> **Information supplied**
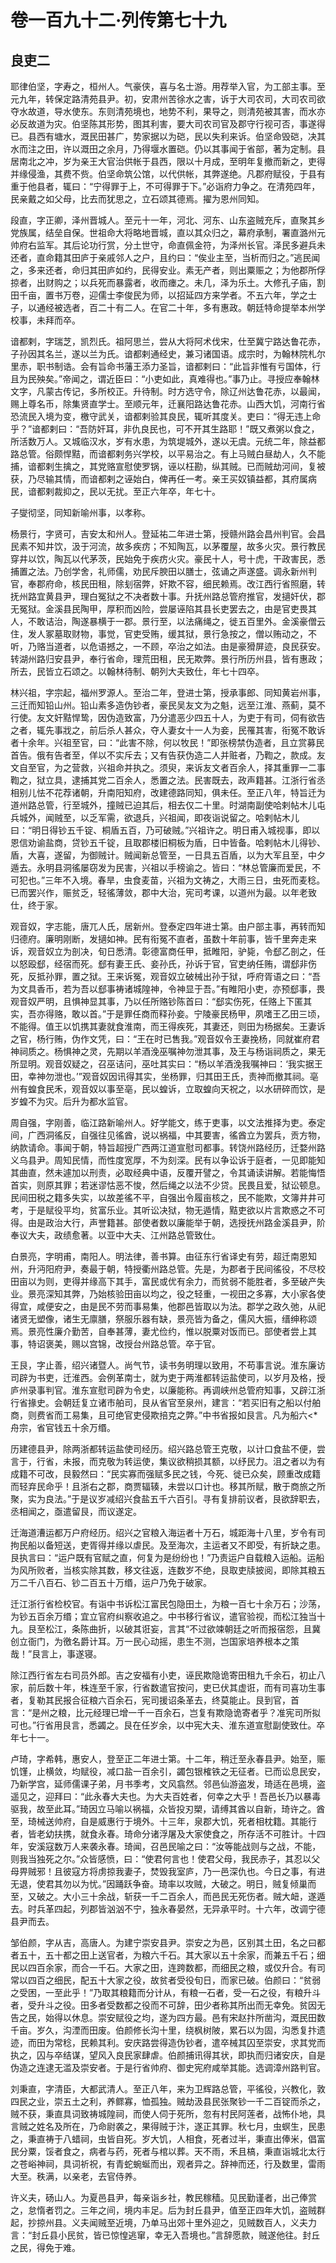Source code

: # 卷一百九十二·列传第七十九

## 良吏二

耶律伯坚，字寿之，桓州人。气豪侠，喜与名士游。用荐举入官，为工部主事。至元九年，转保定路清苑县尹。初，安肃州苦徐水之害，诉于大司农司，大司农司欲夺水故道，导水使东。东则清苑境也，地势不利，果导之，则清苑被其害，而水亦必反故道为灾。伯坚陈其形势，图其利害，要大司农司官及郡守行视可否，事遂得已。县西有塘水，溉民田甚广，势家据以为硙，民以失利来诉。伯坚命毁硙，决其水而注之田，许以溉田之余月，乃得堰水置硙。仍以其事闻于省部，著为定制。县居南北之冲，岁为亲王大官治供帐于县西，限以十月成，至明年复撤而新之，吏得并缘侵渔，其费不赀。伯坚命筑公馆，以代供帐，其弊遂绝。凡郡府赋役，于县有重于他县者，辄曰：“宁得罪于上，不可得罪于下。”必诣府力争之。在清苑四年，民亲戴之如父母，比去而犹思之，立石颂其德焉。擢为恩州同知。

段直，字正卿，泽州晋城人。至元十一年，河北、河东、山东盗贼充斥，直聚其乡党族属，结垒自保。世祖命大将略地晋城，直以其众归之，幕府承制，署直潞州元帅府右监军。其后论功行赏，分土世守，命直佩金符，为泽州长官。泽民多避兵未还者，直命籍其田庐于亲戚邻人之户，且约曰：“俟业主至，当析而归之。”逃民闻之，多来还者，命归其田庐如约，民得安业。素无产者，则出粟赈之；为他郡所俘掠者，出财购之；以兵死而暴露者，收而瘗之。未几，泽为乐土。大修孔子庙，割田千亩，置书万卷，迎儒士李俊民为师，以招延四方来学者。不五六年，学之士子，以通经被选者，百二十有二人。在官二十年，多有惠政。朝廷特命提举本州学校事，未拜而卒。

谙都剌，字瑞芝，凯烈氏。祖阿思兰，尝从大将阿术伐宋，仕至冀宁路达鲁花赤，子孙因其名兰，遂以兰为氏。谙都剌通经史，兼习诸国语。成宗时，为翰林院札尔里赤，职书制诰。会有旨命书藩王添力圣旨，谙都剌曰：“此旨非惟有亏国体，行且为民殃矣。”帝闻之，谓近臣曰：“小吏如此，真难得也。”事乃止。寻授应奉翰林文字，凡蒙古传记，多所校正。升待制。时方选守令，除辽州达鲁花赤，以最闻，赐上尊名币，除集贤直学士。至顺元年，迁襄阳路达鲁花赤。山西大饥，河南行省恐流民入境为变，檄守武关，谙都剌验其良民，辄听其度关。吏曰：“得无违上命乎？”谙都剌曰：“吾防奸耳，非仇良民也，可不开其生路耶！”既又煮粥以食之，所活数万人。又城临汉水，岁有水患，为筑堤城外，遂以无虞。元统二年，除益都路总管。俗颇悍黠，而谙都剌务兴学校，以平易治之。有上马贼白昼劫人，久不能捕，谙都剌生擒之，其党赂宣慰使罗锅，诬以枉勘，纵其贼。已而贼劫河间，复被获，乃尽输其情，而谙都剌之诬始白，俾再任一考。亲王买奴镇益都，其府属病民，谙都剌裁抑之，民以无扰。至正六年卒，年七十。

子燮彻坚，同知新喻州事，以孝称。

杨景行，字贤可，吉安太和州人。登延祐二年进士第，授赣州路会昌州判官。会昌民素不知井饮，汲于河流，故多疾疠；不知陶瓦，以茅覆屋，故多火灾。景行教民穿井以饮，陶瓦以代茅茨，民始免于疾疠火灾。豪民十人，号十虎，干政害民，悉捕置之法。乃创学舍，礼师儒，劝民斥腴田以膳士，弦诵之声遂盛。调永新州判官，奉郡府命，核民田租，除刬宿弊，奸欺不容，细民赖焉。改江西行省照磨，转抚州路宜黄县尹，理白冤狱之不决者数十事。升抚州路总管府推官，发擿奸伏，郡无冤狱。金溪县民陶甲，厚积而凶险，尝屡诬陷其县长吏罢去之，由是官吏畏其人，不敢诘治，陶遂暴横于一郡。景行至，以法痛绳之，徙五百里外。金溪豪僧云住，发人冢墓取财物，事觉，官吏受贿，缓其狱，景行急按之，僧以贿动之，不听，乃赂当道者，以危语撼之，一不顾，卒治之如法。由是豪猾屏迹，良民获安。转湖州路归安县尹，奉行省命，理荒田租，民无欺弊。景行所历州县，皆有惠政；所去，民皆立石颂之。以翰林待制、朝列大夫致仕，年七十四卒。

林兴祖，字宗起，福州罗源人。至治二年，登进士第，授承事郎、同知黄岩州事，三迁而知铅山州。铅山素多造伪钞者，豪民吴友文为之魁，远至江淮、燕蓟，莫不行使。友文奸黠悍鸷，因伪造致富，乃分遣恶少四五十人，为吏于有司，伺有欲告之者，辄先事戕之，前后杀人甚众，夺人妻女十一人为妾，民罹其害，衔冤不敢诉者十余年。兴祖至官，曰：“此害不除，何以牧民！”即张榜禁伪造者，且立赏募民首告。俄有告者至，佯以不实斥去；又有告获伪造二人并赃者，乃鞫之，款成。友文自至官，为之营救，兴祖命并执之。须臾，来诉友文者百余人，择其重罪一二事鞫之，狱立具，逮捕其党二百余人，悉置之法。民害既去，政声籍甚。江浙行省丞相别儿怯不花荐诸朝，升南阳知府，改建德路同知，俱未任。至正八年，特旨迁为道州路总管，行至城外，撞贼已迫其后，相去仅二十里。时湖南副使哈剌帖木儿屯兵城外，闻贼至，以乏军需，欲退兵，兴祖闻，即夜诣说留之。哈剌帖木儿曰：“明日得钞五千锭、桐盾五百，乃可破贼。”兴祖许之。明日甫入城视事，即以恩信劝谕盐商，贷钞五千锭，且取郡楼旧桐板为盾，日中皆备。哈剌帖木儿得钞、盾，大喜，遂留，为御贼计。贼闻新总管至，一日具五百盾，以为大军且至，中夕遁去。永明县洞徭屡窃发为民害，兴祖以手榜谕之。皆曰：“林总管廉而爱民，不可犯也。”三年不入境。春旱，虫食麦苗，兴祖为文祷之，大雨三日，虫死而麦稔。已而罢兴作，赈贫乏，轻徭薄敛，郡中大治，宪司考课，以道州为最。以年老致仕，终于家。

观音奴，字志能，唐兀人氏，居新州。登泰定四年进士第。由户部主事，再转而知归德府。廉明刚断，发擿如神。民有衔冤不直者，虽数十年前事，皆千里奔走来诉，观音奴立为剖决，旬日悉清。彰德富商任甲，抵睢阳，驴毙，令郄乙剖之，任以怒殴郄，经宿而死。郄有妻王氏、妾孙氏，孙诉于官，官吏纳任贿，谓郄非伤死，反抵孙罪，置之狱。王来诉冤，观音奴立破械出孙于狱，呼府胥语之曰：“吾为文具香币，若为吾以郄事祷诸城隍神，令神显于吾。”有睢阳小吏，亦预郄事，畏观音奴严明，且惧神显其事，乃以任所赂钞陈首曰：“郄实伤死，任赂上下匿其实，吾亦得赂，敢以首。”于是罪任商而释孙妾。宁陵豪民杨甲，夙嗜王乙田三顷，不能得。值王以饥携其妻就食淮南，而王得疾死，其妻还，则田为杨据矣。王妻诉之官，杨行贿，伪作文凭，曰：“王在时已售我。”观音奴令王妻挽杨，同就崔府君神祠质之。杨惧神之灵，先期以羊酒浼巫嘱神勿泄其事，及王与杨诣祠质之，果无所显明。观音奴疑之，召巫诘问，巫吐其实曰：“杨以羊酒浼我嘱神曰：‘我实据王田，幸神勿泄也。’”观音奴因讯得其实，坐杨罪，归其田王氏，责神而撤其祠。亳州有蝗食民禾，观音奴以事至亳，民以蝗诉，立取蝗向天祝之，以水研碎而饮，是岁蝗不为灾。后升为都水监官。

周自强，字刚善，临江路新喻州人。好学能文，练于吏事，以文法推择为吏。泰定间，广西洞徭反，自强往见徭酋，说以祸福，中其要害，徭酋立为罢兵，贡方物，纳款请命。事闻于朝，特旨超授广西两江道宣慰司都事。转饶州路经历，迁婺州路义乌县尹。周知民情，而性度宽厚，不为刻深。民有以争讼诉于庭者，一见即能知其曲直，然未遽加以刑责，必取经典中语，反覆开譬之，令其诵读讲解。若能悔悟首实，则原其罪；若迷谬怙恶不悛，然后绳之以法不少贷。民畏且爱，狱讼顿息。民间田税之籍多失实，以故差徭不平，自强出令履亩核之，民不能欺，文簿井井可考，于是赋役平均，贫富乐业。其听讼决狱，物无遁情，黠吏欲以片言欺惑之不可得。由是政治大行，声誉籍甚。部使者数以廉能举于朝，选授抚州路金溪县尹，阶奉议大夫，政绩愈著。以亚中大夫、江州路总管致仕。

白景亮，字明甫，南阳人。明法律，善书算。由征东行省译史有劳，超迁南恩知州，升沔阳府尹，奏最于朝，特授衢州路总管。先是，为郡者于民间徭役，不尽校田亩以为则，吏得并缘高下其手，富民或优有余力，而贫弱不能胜者，多至破产失业。景亮深知其弊，乃始核验田亩以均之，役之轻重，一视田之多寡，大小家各使得宜，咸便安之，由是民不劳而事易集，他郡邑皆取以为法。郡学之政久弛，从祀诸贤无塑像，诸生无廪膳，祭服乐器有缺，景亮皆为备之，儒风大振，缙绅称颂焉。景亮性廉介勤苦，自奉甚薄，妻尤俭约，惟以脱粟对饭而已。部使者尝上其事，特诏褒美，赐以宫锦，改授台州路总管。卒于官。

王艮，字止善，绍兴诸暨人。尚气节，读书务明理以致用，不苟事言说。淮东廉访司辟为书吏，迁淮西。会例革南士，就为吏于两淮都转运盐使司，以岁月及格，授庐州录事判官。淮东宣慰司辟为令史，以廉能称。再调峡州总管府知事，又辟江浙行省掾史。会朝廷复立诸市舶司，艮从省官至泉州，建言：“若买旧有之船以付舶商，则费省而工易集，且可绝官吏侵欺掊克之弊。”中书省报如艮言。凡为船六<*舟宗，省官钱五十余万缗。

历建德县尹，除两浙都转运盐使司经历。绍兴路总管王克敬，以计口食盐不便，尝言于，行省，未报，而克敬为转运使，集议欲稍损其额，以纾民力。沮之者以为有成籍不可改，艮毅然曰：“民实寡而强赋多民之钱，今死、徙已众矣，顾重改成籍而轻弃民命乎！且浙右之郡，商贾辐辏，未尝以口计也。移其所赋，散于商旅之所聚，实为良法。”于是议岁减绍兴食盐五千六百引。寻有复排前议者，艮欲辞职去，丞相闻之，亟遣留艮，而议遂定。

迁海道漕运都万户府经历。绍兴之官粮入海运者十万石，城距海十八里，岁令有司拘民船以备短送，吏胥得并缘以虐民。及至海次，主运者又不即受，有折缺之患。艮执言曰：“运户既有官赋之直，何复为是纷纷也！”乃责运户自载粮入运船。运船为风所败者，当核实除其数，移文往返，连数岁不绝，艮取吏牍披阅，即除其粮五万二千八百石、钞二百五十万缗，运户乃免于破家。

迁江浙行省检校官。有诣中书诉松江富民包隐田土，为粮一百七十余万石；沙荡，为钞五百余万缗；宜立官府纠察收追之。中书移行省议，遣官验视，而松江独当十九。艮至松江，条陈曲折，以破其诳妄，言其“不过欲竦朝廷之听而报宿怨，且冀创立衙门，为徼名爵计耳。万一民心动摇，患生不测，岂国家培养根本之策哉！”艮言上，事遂寝。

除江西行省左右司员外郎。吉之安福有小吏，诬民欺隐诡寄田租九千余石，初止八家，前后数十年，株连至千家，行省数遣官按问，吏已伏其虚诳，而有司喜功生事者，复勒其民报合征粮六百余石，宪司援诏条革去，终莫能止。艮到官，首言：“是州之粮，比元经理已增一千一百余石，岂复有欺隐诡寄者乎？准宪司所拟可也。”行省用艮言，悉蠲之。艮在任岁余，以中宪大夫、淮东道宣慰副使致仕。卒年七十一。

卢琦，字希韩，惠安人，登至正二年进士第。十二年，稍迁至永春县尹。始至，赈饥馑，止横敛，均赋役，减口盐一百余引，蠲包银榷铁之无征者。已而讼息民安，乃新学宫，延师儒课子弟，月书季考，文风翕然。邻邑仙游盗发，琦适在邑境，盗遥见之，迎拜曰：“此永春大夫也。为大夫百姓者，何幸之大乎！吾邑长乃以暴毒驱我，故至此耳。”琦因立马喻以祸福，众皆投刃槊，请缚其酋以自新，琦许之。酋至，琦械送帅府，自是威惠行于境外。十三年，泉郡大饥，死者相枕籍。其能行者，皆老幼扶携，就食永春。琦命分诸浮屠及大家使食之，所存活不可胜计。十四年，安溪寇数万人来袭永春。琦闻，召邑民喻之曰：“汝等能战则与之战，不能，则我当独死之尔。”众皆感愤，曰：“使君何言也！使君父母，我民赤子，其忍以父母畀贼邪！且彼寇方将虏掠我妻子，焚毁我室庐，乃一邑深仇也。今日之事，有进无退，使君其勿以为忧。”因踊跃争奋。琦率以攻贼，大破之。明日，贼复倾巢而至，又破之。大小三十余战，斩获一千二百余人，而邑民无死伤者。贼大衄，遂遁去。时兵革四起，列郡皆汹汹不宁，独永春晏然，无异承平时。十六年，改调宁德县尹而去。

邹伯颜，字从吉，高唐人。为建宁崇安县尹。崇安之为邑，区别其土田，名之曰都者五十，五十都之田上送官者，为粮六千石。其大家以五十余家，而兼五千石；细民以四百余家，而合一千石。大家之田，连跨数都，而细民之粮，或仅升合。有司常以四百之细民，配五十大家之役，故贫者受役旬日，而家已破。伯颜曰：“贫弱之受困，一至此乎！”乃取其粮籍而分计从，有粮一石者，受一石之役，有粮升斗者，受升斗之役。田多者受数都之役而不可辞，田少者称其所出而无幸免。贫因无告之民，始得以休息。崇安赋役之均，遂为四方最。邑有宋赵抃所凿沟，溉民田数千亩。岁久，沟湮而田废。伯颜修长沟十里，绕枫树陂，累石以为固，沟悉复抃遗迹，而田为常稔，民赖其利。安庆路尝得造伪钞者，遣卒械其囚至崇安，求其党而执之，囚与卒结谋，望风入良民家肆虐。伯颜捕讯得其状，即执而归诸安庆，自是伪造之连逮无滥及崇安者。于是行省帅府、御史宪府咸举其能。选调漳州路判官。

刘秉直，字清臣，大都武清人。至正八年，来为卫辉路总管，平徭役，兴教化，敦四民之业，崇五土之利，养鳏寡，恤孤独。贼劫汲县民张聚钞一千二百锭而杀之，贼不获，秉直具词致祷城隍祠，而使人伺于死所，忽有村民阿莲者，战怖仆地，具言贼之姓名及所在，乃命尉袭之，果得贼于汴，遂正其罪。秋七月，虫螟生，民患之，秉直祷于八蜡祠，虫皆自死。岁大饥，人相食，死者过半，秉直出俸米，倡富民分粟，馁者食之，病者与药，死者与棺以葬。天不雨，禾且槁，秉直诣城北太行之苍峪神祠，具词祈祝，有青蛇蜿蜒而出，观者异之。辞神而还，行及数里，雷雨大至。秩满，以亲老，去官侍养。

许义夫，砀山人。为夏邑县尹，每亲诣乡社，教民稼穑。见民勤谨者，出己俸赏之，怠惰者罚之。三年之间，境内丰足。后为封丘县尹，值至正四年大饥，盗贼群起，抄掠州县。义夫闻贼至近境，乃单马出郊十里外迎之，见贼数百人，义夫力言：“封丘县小民贫，皆已惊惶逃窜，幸无入吾境也。”言辞愿款，贼遂他往。封丘之民，得免于难。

> **Task directions**
The lines from the top of the data above through the one holding "耶律伯坚，字寿之，桓州人。气" are to be repeated exactly, and only those, with no pictures.

> **Response box**
Source code

: # 卷一百九十二·列传第七十九

## 良吏二

耶律伯坚，字寿之，桓州人。气豪侠，喜与名士游。用荐举入官，为工部主事。至元九年，转保定路清苑县尹。初，安肃州苦徐水之害，诉于大司农司，大司农司欲夺水故道，导水使东。东则清苑境也，地势不利，果导之，则清苑被其害，而水亦必反故道为灾。伯坚陈其形势，图其利害，要大司农司官及郡守行视可否，事遂得已。县西有塘水，溉民田甚广，势家据以为硙，民以失利来诉。伯坚命毁硙，决其水而注之田，许以溉田之余月，乃得堰水置硙。仍以其事闻于省部，著为定制。县居南北之冲，岁为亲王大官治供帐于县西，限以十月成，至明年复撤而新之，吏得并缘侵渔，其费不赀。伯坚命筑公馆，以代供帐，其弊遂绝。凡郡府赋役，于县有重于他县者，辄曰：“宁得罪于上，不可得罪于下。”必诣府力争之。在清苑四年，民亲戴之如父母，比去而犹思之，立石颂其德焉。擢为恩州同知。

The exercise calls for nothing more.